Session 19 - The Sun.
Oral session, Monday, June 08
Friars,

[19.05] On the Interplanetary Magnetic Field

S. J. Goldstein Jr. (U. Virginia)

The presently accepted model (Parker, 1963) has magnetic flux lines rooted to the photosphere that follow an Archimedean spiral into interstellar space. The currents necessary to produce such a model would quickly merge into a small number of current loops that produce dipole fields. There is no known way of generating or replacing them. It is also difficult to understand how the flux lines produce zero divergence as the fourth Maxwell equation requires. I propose that there is a uniform magnetic field in interplanetary space, that determined by Rand and Kulkarni (1989, Ap.J. 343, 760) for the local spiral arm. It has a strength of .16 nT and its direction differs from that of the sun's pole by less than 23 deg. The curved paths followed by the exciting particles for type III solar bursts seen from the Ulysses spacecraft (Reiner et al., 1995, Sci. 270, 461) are the result of the Lorentz force acting on the net charge of the exciting particles.
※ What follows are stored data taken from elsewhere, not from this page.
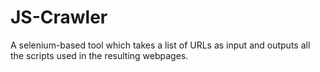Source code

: # JS-Crawler
A selenium-based tool which takes a list of URLs as input and outputs all the scripts used in the resulting webpages.
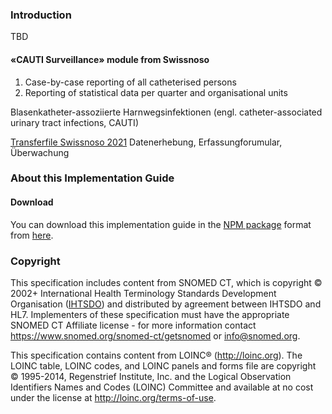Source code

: ### Introduction

TBD 

#### «CAUTI Surveillance» module from Swissnoso
1. Case-by-case reporting of all catheterised persons
2. Reporting of statistical data per quarter and organisational units

Blasenkatheter-assoziierte Harnwegsinfektionen (engl. catheter-associated urinary tract infections, CAUTI)

[Transferfile Swissnoso 2021](https://adjumed.com/download/TRSF_Swissnoso_2021.xlsx)
Datenerhebung, Erfassungforumular, Überwachung

### About this Implementation Guide

#### Download
You can download this implementation guide in the [NPM package](https://confluence.hl7.org/display/FHIR/NPM+Package+Specification) format from [here](package.tgz).

### Copyright
This specification includes content from SNOMED CT, which is copyright © 2002+ International Health Terminology Standards Development Organisation ([IHTSDO](http://snomed.org/)) and distributed by agreement between IHTSDO and HL7. Implementers of these specification must have the appropriate SNOMED CT Affiliate license - for more information contact 
<https://www.snomed.org/snomed-ct/getsnomed> or <info@snomed.org>.

This specification contains content from LOINC® (<http://loinc.org>). The LOINC table, LOINC codes, and LOINC panels and forms file are copyright © 1995-2014, Regenstrief Institute, Inc. and the Logical Observation Identifiers Names and Codes (LOINC) Committee and available at no cost under the license at <http://loinc.org/terms-of-use>.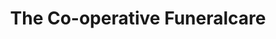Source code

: ---
title: "The Co-operative Funeralcare"
url: /blaydon-on-tyne/the-co-operative-funeralcare/
shop: Bestattungen
---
I calculate charge to mass ratios for the first three of their four observations, in terms of the proton charge to mass ratio. The results are 1/87, 1/81, and -1/43. Since current rings in space expand, the global current rings recently observed in the corona from the SOHO spacecraft, the heliospheric current sheets, and certain magnetized clouds all provide mechanisms for generating large scale magnetic fields. Perhaps these mechanisms also generate the magnetic field in the spiral arm. If so, the stars in the arm have correlated spin axes.